Bijective Functions

A common proof technique in combinatorics, number theory, and other fields is the use of bijections to show that two expressions are equal. To prove a formula of the form $a = b$, the idea is to pick a set $S$ with $a$ elements and a set $T$ with $b$ elements, and to construct a bijection between $S$ and $T$.

Note that the common double counting proof technique can be viewed as a special case of this technique. The double counting technique follows the same procedure, except that $S = T$, so the bijection is just the identity function. Here are some examples where the two sides of the formula to be proven count sets that aren't necessarily the same set, but that can be shown to have the same size.

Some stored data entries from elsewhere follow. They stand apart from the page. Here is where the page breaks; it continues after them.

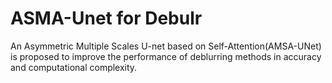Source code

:# ASMA-Unet for Debulr
An Asymmetric Multiple Scales U-net based on Self-Attention(AMSA-UNet) is proposed to improve the performance of deblurring methods in accuracy and computational complexity.
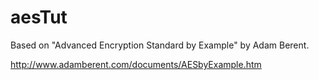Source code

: # aesTut
Based on "Advanced Encryption Standard by Example" by Adam Berent.

http://www.adamberent.com/documents/AESbyExample.htm
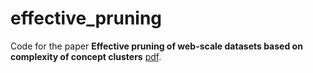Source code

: # effective_pruning

Code for the paper **Effective pruning of web-scale datasets based on complexity of concept clusters** [pdf](https://arxiv.org/abs/2401.04578).
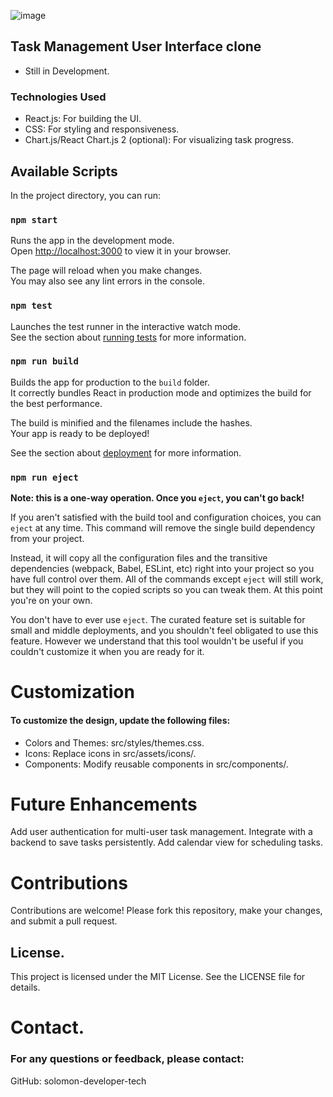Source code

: ![image](https://github.com/user-attachments/assets/2a35d014-b0db-48ec-aa40-0d2ca12aa148)

## Task Management User Interface clone
- Still in Development.

### Technologies Used

- React.js: For building the UI.
- CSS: For styling and responsiveness.
- Chart.js/React Chart.js 2 (optional): For visualizing task progress.

## Available Scripts

In the project directory, you can run:

### `npm start`

Runs the app in the development mode.\
Open [http://localhost:3000](http://localhost:3000) to view it in your browser.

The page will reload when you make changes.\
You may also see any lint errors in the console.

### `npm test`

Launches the test runner in the interactive watch mode.\
See the section about [running tests](https://facebook.github.io/create-react-app/docs/running-tests) for more information.

### `npm run build`

Builds the app for production to the `build` folder.\
It correctly bundles React in production mode and optimizes the build for the best performance.

The build is minified and the filenames include the hashes.\
Your app is ready to be deployed!

See the section about [deployment](https://facebook.github.io/create-react-app/docs/deployment) for more information.

### `npm run eject`

**Note: this is a one-way operation. Once you `eject`, you can't go back!**

If you aren't satisfied with the build tool and configuration choices, you can `eject` at any time. This command will remove the single build dependency from your project.

Instead, it will copy all the configuration files and the transitive dependencies (webpack, Babel, ESLint, etc) right into your project so you have full control over them. All of the commands except `eject` will still work, but they will point to the copied scripts so you can tweak them. At this point you're on your own.

You don't have to ever use `eject`. The curated feature set is suitable for small and middle deployments, and you shouldn't feel obligated to use this feature. However we understand that this tool wouldn't be useful if you couldn't customize it when you are ready for it.

# Customization

#### To customize the design, update the following files:

- Colors and Themes: src/styles/themes.css.
- Icons: Replace icons in src/assets/icons/.
- Components: Modify reusable components in src/components/.

# Future Enhancements

Add user authentication for multi-user task management.
Integrate with a backend to save tasks persistently.
Add calendar view for scheduling tasks.

# Contributions

Contributions are welcome! Please fork this repository, make your changes, and submit a pull request.
## License.

This project is licensed under the MIT License. See the LICENSE file for details.

# Contact.

### For any questions or feedback, please contact:

GitHub: solomon-developer-tech



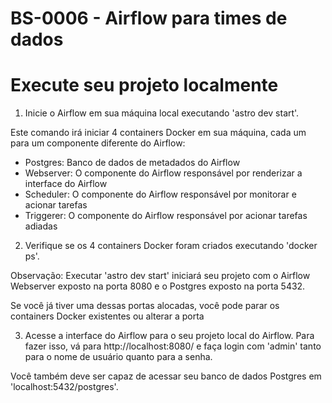 BS-0006 - Airflow para times de dados
========

Execute seu projeto localmente
==============================

1. Inicie o Airflow em sua máquina local executando 'astro dev start'.

Este comando irá iniciar 4 containers Docker em sua máquina, cada um para um componente diferente do Airflow:

- Postgres: Banco de dados de metadados do Airflow
- Webserver: O componente do Airflow responsável por renderizar a interface do Airflow
- Scheduler: O componente do Airflow responsável por monitorar e acionar tarefas
- Triggerer: O componente do Airflow responsável por acionar tarefas adiadas

2. Verifique se os 4 containers Docker foram criados executando 'docker ps'.

Observação: Executar 'astro dev start' iniciará seu projeto com o Airflow Webserver exposto na porta 8080 e o Postgres exposto na porta 5432. 

Se você já tiver uma dessas portas alocadas, você pode parar os containers Docker existentes ou alterar a porta

3. Acesse a interface do Airflow para o seu projeto local do Airflow. Para fazer isso, vá para http://localhost:8080/ e faça login com 'admin' tanto para o nome de usuário quanto para a senha.

Você também deve ser capaz de acessar seu banco de dados Postgres em 'localhost:5432/postgres'.
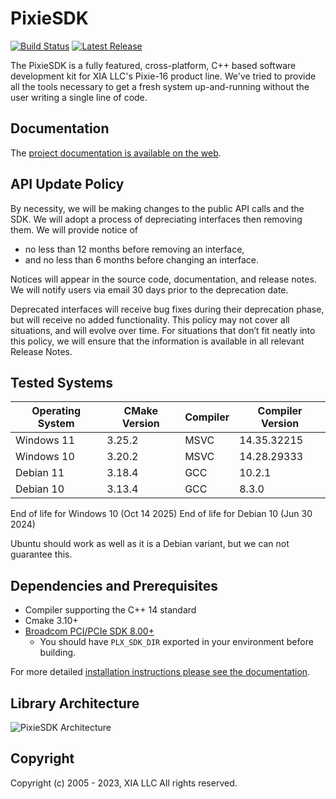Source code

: # PixieSDK

[![Build Status](https://github.com/xiallc/pixie_sdk/actions/workflows/cmake.yml/badge.svg)](https://github.com/xiallc/pixie_sdk/actions)
[![Latest Release](https://img.shields.io/github/v/release/xiallc/pixie_sdk)](https://github.com/xiallc/pixie_sdk/releases/latest)

The PixieSDK is a fully featured, cross-platform, C++ based software development kit for XIA LLC's
Pixie-16 product line. We've tried to provide all the tools necessary to get a fresh system
up-and-running without the user writing a single line of code.

## Documentation

The [project documentation is available on the web](https://docs.pixie16.xia.com).

## API Update Policy

By necessity, we will be making changes to the public API calls and the SDK. We will adopt a process
of depreciating interfaces then removing them. We will provide notice of

* no less than 12 months before removing an interface,
* and no less than 6 months before changing an interface.

Notices will appear in the source code, documentation, and release notes. We will notify users via
email 30 days prior to the deprecation date.

Deprecated interfaces will receive bug fixes during their deprecation phase, but will receive no
added functionality. This policy may not cover all situations, and will evolve over time. For
situations that don’t fit neatly into this policy, we will ensure that the information is available
in all relevant Release Notes.

## Tested Systems

| Operating System | CMake Version | Compiler | Compiler Version |
|------------------|---------------|----------|------------------|
| Windows 11       | 3.25.2        | MSVC     | 14.35.32215      |
| Windows 10       | 3.20.2        | MSVC     | 14.28.29333      |
| Debian 11        | 3.18.4        | GCC      | 10.2.1           |
| Debian 10        | 3.13.4        | GCC      | 8.3.0            |

End of life for Windows 10 (Oct 14 2025)
End of life for Debian 10 (Jun 30 2024)

Ubuntu should work as well as it is a Debian variant, but we can not guarantee this.

## Dependencies and Prerequisites

* Compiler supporting the C++ 14 standard
* Cmake 3.10+
* [Broadcom PCI/PCIe SDK 8.00+](https://github.com/xiallc/broadcom_pci_pcie_sdk)
    * You should have `PLX_SDK_DIR` exported in your environment before building.

For more detailed 
[installation instructions please see the documentation](https://docs.pixie16.xia.com/user/installation/index.html).

## Library Architecture

![PixieSDK Architecture](https://docs.pixie16.xia.com/pixiesdk-library-architecture.png "PixieSDK Architecture")

## Copyright

Copyright (c) 2005 - 2023, XIA LLC All rights reserved.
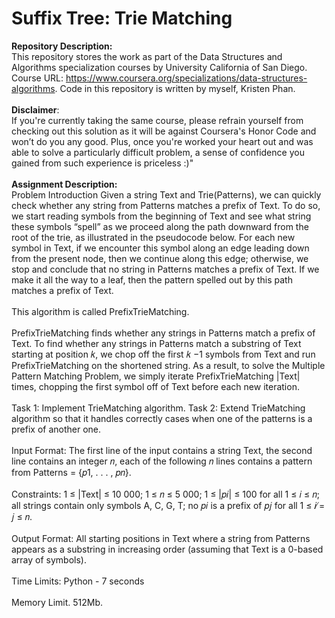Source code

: # Suffix Tree: Trie Matching

__Repository Description:__
<br/>
This repository stores the work as part of the Data Structures and Algorithms specialization courses by University California of San Diego. Course URL: https://www.coursera.org/specializations/data-structures-algorithms. Code in this repository is written by myself, Kristen Phan.
<br/>
<br/>
__Disclaimer__: 
<br/>
If you're currently taking the same course, please refrain yourself from checking out this solution as it will be against Coursera's Honor Code and won’t do you any good. Plus, once you're worked your heart out and was able to solve a particularly difficult problem, a sense of confidence you gained from such experience is priceless :)"
<br/>
<br/>
__Assignment Description:__
<br/>
Problem Introduction
Given a string Text and Trie(Patterns), we can quickly check whether any string from Patterns matches a
prefix of Text. To do so, we start reading symbols from the beginning of Text and see what string these
symbols “spell” as we proceed along the path downward from the root of the trie, as illustrated in the
pseudocode below. For each new symbol in Text, if we encounter this symbol along an edge leading down
from the present node, then we continue along this edge; otherwise, we stop and conclude that no string in
Patterns matches a prefix of Text. If we make it all the way to a leaf, then the pattern spelled out by this
path matches a prefix of Text.
<br/>
<br/>
This algorithm is called PrefixTrieMatching.
<br/>
<br/>
PrefixTrieMatching finds whether any strings in Patterns match a prefix of Text. To find whether any
strings in Patterns match a substring of Text starting at position 𝑘, we chop off the first 𝑘 −1 symbols from
Text and run PrefixTrieMatching on the shortened string. As a result, to solve the Multiple Pattern
Matching Problem, we simply iterate PrefixTrieMatching |Text| times, chopping the first symbol off of
Text before each new iteration.
<br/>
<br/>
Task 1: Implement TrieMatching algorithm.
Task 2: Extend TrieMatching algorithm so that it handles correctly cases when one of the patterns is a
prefix of another one.
<br/>
<br/>
Input Format: The first line of the input contains a string Text, the second line contains an integer 𝑛,
each of the following 𝑛 lines contains a pattern from Patterns = {𝑝1, . . . , 𝑝𝑛}.
<br/>
<br/>
Constraints: 1 ≤ |Text| ≤ 10 000; 1 ≤ 𝑛 ≤ 5 000; 1 ≤ |𝑝𝑖| ≤ 100 for all 1 ≤ 𝑖 ≤ 𝑛; all strings contain only
symbols A, C, G, T; no 𝑝𝑖 is a prefix of 𝑝𝑗 for all 1 ≤ 𝑖 ̸= 𝑗 ≤ 𝑛.
<br/>
<br/>
Output Format: All starting positions in Text where a string from Patterns appears as a substring in
increasing order (assuming that Text is a 0-based array of symbols).
<br/>
<br/>
Time Limits: Python - 7 seconds
<br/>
<br/>
Memory Limit. 512Mb.
<br/>
<br/>
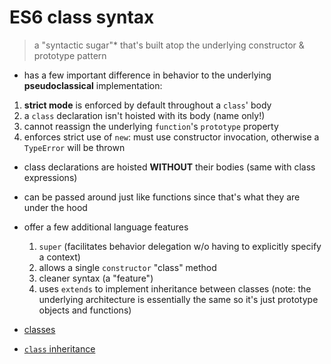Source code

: # ES6 class syntax

> a "syntactic sugar"\* that's built atop the underlying constructor & prototype pattern

- has a few important difference in behavior to the underlying **pseudoclassical** implementation:

1. **strict mode** is enforced by default throughout a `class`' body
2. a `class` declaration isn't hoisted with its body (name only!)
3. cannot reassign the underlying `function`'s `prototype` property
4. enforces strict use of `new`: must use constructor invocation, otherwise a `TypeError` will be thrown

- class declarations are hoisted **WITHOUT** their bodies (same with class expressions)
- can be passed around just like functions since that's what they are under the hood
- offer a few additional language features

  1. `super` (facilitates behavior delegation w/o having to explicitly specify a context)
  2. allows a single `constructor` "class" method
  3. cleaner syntax (a "feature")
  4. uses `extends` to implement inheritance between classes (note: the underlying architecture is essentially the same so it's just prototype objects and functions)

- [classes](https://launchschool.com/gists/6ba85481)
- [`class` inheritance](https://launchschool.com/gists/cdba6a8e)
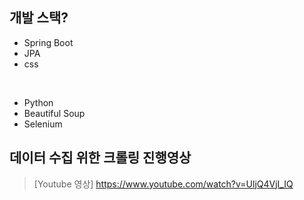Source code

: ## 개발 스택?
  * Spring Boot
  * JPA
  * css
<br>

  * Python
  * Beautiful Soup
  * Selenium

  
## 데이터 수집 위한 크롤링 진행영상

> [Youtube 영상]  <https://www.youtube.com/watch?v=UljQ4VjI_IQ>
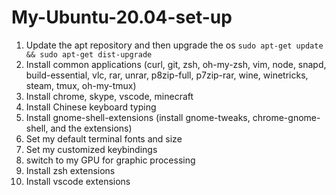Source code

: # My-Ubuntu-20.04-set-up

1. Update the apt repository and then upgrade the os 
    `sudo apt-get update && sudo apt-get dist-upgrade`
2. Install common applications (curl, git, zsh, oh-my-zsh, vim, node, snapd, build-essential, vlc, rar, unrar, p8zip-full, p7zip-rar, wine, winetricks, steam, tmux, oh-my-tmux)
3. Install chrome, skype, vscode, minecraft
4. Install Chinese keyboard typing
5. Install gnome-shell-extensions (install gnome-tweaks, chrome-gnome-shell, and the extensions)
6. Set my default terminal fonts and size
7. Set my customized keybindings
8. switch to my GPU for graphic processing
9. Install zsh extensions
10. Install vscode extensions
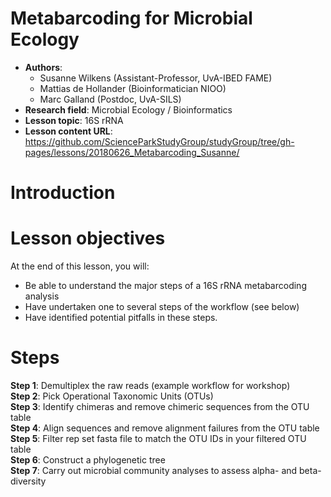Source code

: # Metabarcoding for Microbial Ecology

 - **Authors**: 
   - Susanne Wilkens (Assistant-Professor, UvA-IBED FAME)
   - Mattias de Hollander (Bioinformatician NIOO)
   - Marc Galland (Postdoc, UvA-SILS)
 - **Research field**: Microbial Ecology / Bioinformatics
 - **Lesson topic**: 16S rRNA  
 - **Lesson content URL**: <https://github.com/ScienceParkStudyGroup/studyGroup/tree/gh-pages/lessons/20180626_Metabarcoding_Susanne/>

# Introduction


# Lesson objectives
At the end of this lesson, you will:
- Be able to understand the major steps of a 16S rRNA metabarcoding analysis
- Have undertaken one to several steps of the workflow (see below)
- Have identified potential pitfalls in these steps.

# Steps
**Step 1**: Demultiplex the raw reads (example workflow for workshop)  
**Step 2**: Pick Operational Taxonomic Units (OTUs)  
**Step 3**: Identify chimeras and remove chimeric sequences from the OTU table  
**Step 4**: Align sequences and remove alignment failures from the OTU table  
**Step 5**: Filter rep set fasta file to match the OTU IDs in your filtered OTU table  
**Step 6**: Construct a phylogenetic tree  
**Step 7**: Carry out microbial community analyses to assess alpha- and beta-diversity  
 
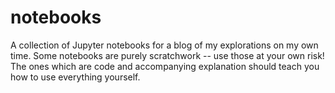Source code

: # notebooks

A collection of Jupyter notebooks for a blog of my explorations on my own time. Some notebooks are purely scratchwork -- use those at your own risk! The ones which are code and accompanying explanation should teach you how to use everything yourself.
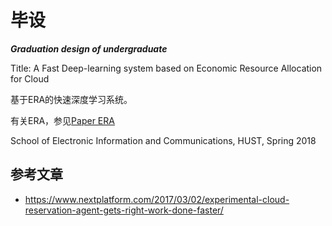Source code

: # 毕设

***Graduation design of undergraduate***

Title: A Fast Deep-learning system based on Economic Resource Allocation for Cloud

基于ERA的快速深度学习系统。

有关ERA，参见[Paper ERA](./Translations/ERA.md)

School of Electronic Information and Communications, HUST, Spring 2018


## 参考文章
- https://www.nextplatform.com/2017/03/02/experimental-cloud-reservation-agent-gets-right-work-done-faster/
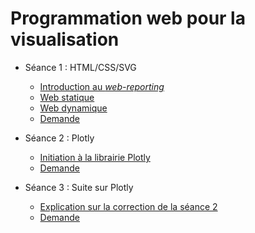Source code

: # Programmation web pour la visualisation

- Séance 1 : HTML/CSS/SVG
    - [Introduction au *web-reporting*](https://docs.google.com/presentation/d/1zHX6rgDvJijZ7LCugtvW10zLUz7mWeJiwLX7d5pW0aM/pub?start=false&loop=false&delayms=3000)
    - [Web statique](https://docs.google.com/presentation/d/13rbJhSi3o7byfcwY2sfBwBIM0DU-9Y6JsRw62A6zecQ/pub?start=false&loop=false&delayms=3000)
    - [Web dynamique](https://docs.google.com/presentation/d/1LwQBBQFCHojEyFPNXsGEfMs7a9UvTJ1zm1VD7BHTIR8/pub?start=false&loop=false&delayms=3000)
    - [Demande](seance1-demande)
    
- Séance 2 : Plotly
    - [Initiation à la librairie Plotly](seance2-plotly)
    - [Demande](seance2-demande)

- Séance 3 : Suite sur Plotly
    - [Explication sur la correction de la séance 2](seance3-explication)
    - [Demande](seance3-demande)
    
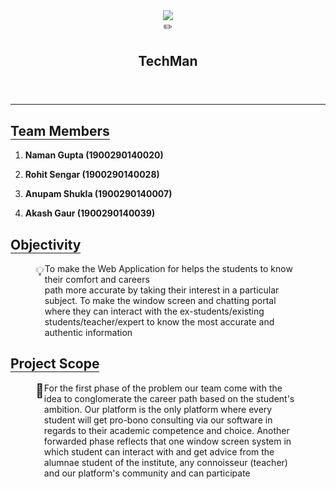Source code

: <html><head><meta http-equiv="Content-Type" content="text/html; charset=utf-8"/>
</head><body><article id="9dd858b8-32fb-4dcf-ae7c-c1dd4e9849de" class="page serif"><header><img class="page-cover-image" src="https://www.notion.so/image/https%3A%2F%2Fs3-us-west-2.amazonaws.com%2Fsecure.notion-static.com%2F8418b961-000d-43a8-8ac1-ea8146244ec6%2FTechMan_(1).png?table=block&id=9dd858b8-32fb-4dcf-ae7c-c1dd4e9849de&spaceId=f046f33f-6d2f-47f6-8dcb-ecf9e2499c23&width=3840&userId=1b017b28-40e4-459f-9032-de91d20df7ea&cache=v2" style="object-position:center 39.49%"/><div class="page-header-icon page-header-icon-with-cover"><span class="icon">✏️</span></div><h1 class="page-title">TechMan</h1></header><div class="page-body"><hr id="2b309de9-7117-4c1a-bea3-de827b957c10"/><h2 id="ff1284e7-a0d4-4a39-9175-92c1c2802003" class=""><span style="border-bottom:0.05em solid">Team Members</span></h2><p id="f221dbe7-de60-4745-bf01-d088828ebd06" class="">
</p><ol type="1" id="0c7c579c-75ce-4109-987d-60efdd9decd9" class="block-color-teal_background numbered-list" start="1"><li><strong>Naman Gupta   (1900290140020)</strong></li></ol><ol type="1" id="b45007eb-7a4a-4065-8466-fb9974d23b08" class="block-color-teal_background numbered-list" start="2"><li><strong>Rohit Sengar (1900290140028)</strong></li></ol><ol type="1" id="c2e799b6-2ee6-44b7-8724-f11cffc68c9d" class="block-color-teal_background numbered-list" start="3"><li><strong>Anupam Shukla (1900290140007)</strong></li></ol><ol type="1" id="63ad50e9-1225-4e3a-ad1e-64c33b6c7400" class="block-color-teal_background numbered-list" start="4"><li><strong>Akash Gaur (1900290140039)</strong></li></ol><p id="6fea4082-f6dc-4438-b284-bfc284e4c18d" class="">
</p><p id="ea0fca8d-7b60-4f87-95ee-0d57f4bc8748" class="">
</p><h2 id="96e50563-5ffa-4baf-9fa3-e8d45b976c1f" class="block-color-orange_background"><span style="border-bottom:0.05em solid">Objectivity</span></h2><figure class="block-color-gray_background callout" style="white-space:pre-wrap;display:flex" id="fc8ba504-63d8-4d8b-a060-8e5265de1d5b"><div style="font-size:1.5em"><span class="icon">💡</span></div><div style="width:100%">To make the Web Application for helps the students to know their comfort and careers
path more accurate by taking their interest in a particular subject. To make the window screen and chatting portal where they can interact with the ex-students/existing      students/teacher/expert to know the most accurate and authentic information</div></figure><p id="7ef77b16-0885-4b29-a1de-7c986d1179f2" class="">
</p><h2 id="1cf7147b-9b83-48b3-92d6-2ea03775fa33" class="block-color-pink_background"><span style="border-bottom:0.05em solid">Project Scope</span></h2><figure class="block-color-gray_background callout" style="white-space:pre-wrap;display:flex" id="69b5705e-1c87-41d4-ab5d-9f1b5e278846"><div style="font-size:1.5em"><span class="icon">📢</span></div><div style="width:100%">For the first phase of the problem our team come with the idea to conglomerate the career path based on the student&#x27;s ambition. Our platform is the only platform where every student will get pro-bono consulting via our software in regards to their academic competence and choice. Another forwarded phase reflects that one window screen system in which student can interact with and get advice from the alumnae student of the institute, any connoisseur (teacher) and our platform&#x27;s community and can participate</div></figure><p id="8e866a92-fd5b-4ae1-842f-ef0caef041a3" class="">
</p></div></article></body></html>

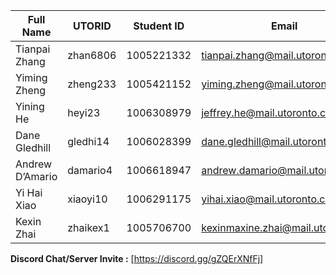 | Full Name       | UTORID   | Student ID | Email                             | Best Way to Contact           | Discord Username |
| --------------- | -------- | ---------- | --------------------------------- | ----------------------------- | ---------------- |
| Tianpai Zhang   | zhan6806 | 1005221332 | tianpai.zhang@mail.utoronto.ca    | 6475615795                    | tp#7904          |
| Yiming Zheng    | zheng233 | 1005421152 | yiming.zheng@mail.utoronto.ca     | yiming.zheng@mail.utoronto.ca | zgdjcls#1681     |
| Yining He       | heyi23   | 1006308979 | jeffrey.he@mail.utoronto.ca       | 6472025126                    | JeffreyHe#0302   |
| Dane Gledhill   | gledhi14 | 1006028399 | dane.gledhill@mail.utoronto.ca    | 2892009120                    | Dane#s90         |
| Andrew D’Amario | damario4 | 1006618947 | andrew.damario@mail.utornto.ca    | 6478550319                    | aclear#9804      |
| Yi Hai Xiao     | xiaoyi10 | 1006291175 | yihai.xiao@mail.utoronto.ca       | yihai.xiao@mail.utoronto.ca   | rickyyy#9247     |
| Kexin Zhai      | zhaikex1 | 1005706700 | kexinmaxine.zhai@mail.utoronto.ca | 6479941368 & email            | jksvr#1892s      |

**Discord Chat/Server Invite :** [https://discord.gg/gZQErXNfFj]
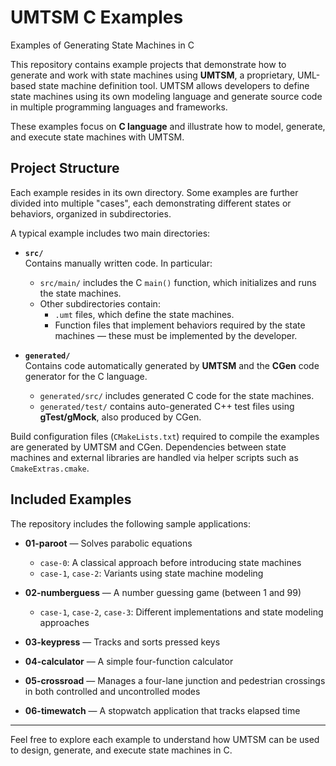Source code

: # UMTSM C Examples

Examples of Generating State Machines in C

This repository contains example projects that demonstrate how to generate and work with state machines using **UMTSM**, a proprietary, UML-based state machine definition tool. UMTSM allows developers to define state machines using its own modeling language and generate source code in multiple programming languages and frameworks.

These examples focus on **C language** and illustrate how to model, generate, and execute state machines with UMTSM.

## Project Structure

Each example resides in its own directory. Some examples are further divided into multiple "cases", each demonstrating different states or behaviors, organized in subdirectories.

A typical example includes two main directories:

- **`src/`**  
  Contains manually written code. In particular:
  - `src/main/` includes the C `main()` function, which initializes and runs the state machines.
  - Other subdirectories contain:
    - `.umt` files, which define the state machines.
    - Function files that implement behaviors required by the state machines — these must be implemented by the developer.

- **`generated/`**  
  Contains code automatically generated by **UMTSM** and the **CGen** code generator for the C language.
  - `generated/src/` includes generated C code for the state machines.
  - `generated/test/` contains auto-generated C++ test files using **gTest/gMock**, also produced by CGen.

Build configuration files (`CMakeLists.txt`) required to compile the examples are generated by UMTSM and CGen. Dependencies between state machines and external libraries are handled via helper scripts such as `CmakeExtras.cmake`.

## Included Examples

The repository includes the following sample applications:

- **01-paroot** — Solves parabolic equations  
  - `case-0`: A classical approach before introducing state machines  
  - `case-1`, `case-2`: Variants using state machine modeling

- **02-numberguess** — A number guessing game (between 1 and 99)  
  - `case-1`, `case-2`, `case-3`: Different implementations and state modeling approaches

- **03-keypress** — Tracks and sorts pressed keys

- **04-calculator** — A simple four-function calculator

- **05-crossroad** — Manages a four-lane junction and pedestrian crossings in both controlled and uncontrolled modes

- **06-timewatch** — A stopwatch application that tracks elapsed time

---

Feel free to explore each example to understand how UMTSM can be used to design, generate, and execute state machines in C.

Given a formula of the form $a = b$, where $a$ and $b$ are finite positive integer quantities depending on some variables, here is how to prove the formula:

1. Find a set $S$ such that $|S| = a$, and a set $T$ such that $|T| = b$. These sets will not generally be exotic: sometimes they will be clear from the problem, and sometimes they will be well-known as sets that are counted by the quantities in the formula. For example, if $a$ is a binomial coefficient or a sum of binomial coefficients, then $S$ will be a set of subsets of a larger set, or ways to choose certain objects from a set.
2. Think of a way to associate elements of $T$ to elements of $S$, or vice versa. Sometimes one of these is initially easier than the other. Use this to construct a function $f \colon S \to T$ $($or $T \to S).$
3. (optional) Verify that $f$ is a bijection for small values of the variables, by writing it down explicitly.
4. Prove that $f$ is a bijection, either by showing it is one-to-one and onto, or (often easier) by constructing the inverse of $f$.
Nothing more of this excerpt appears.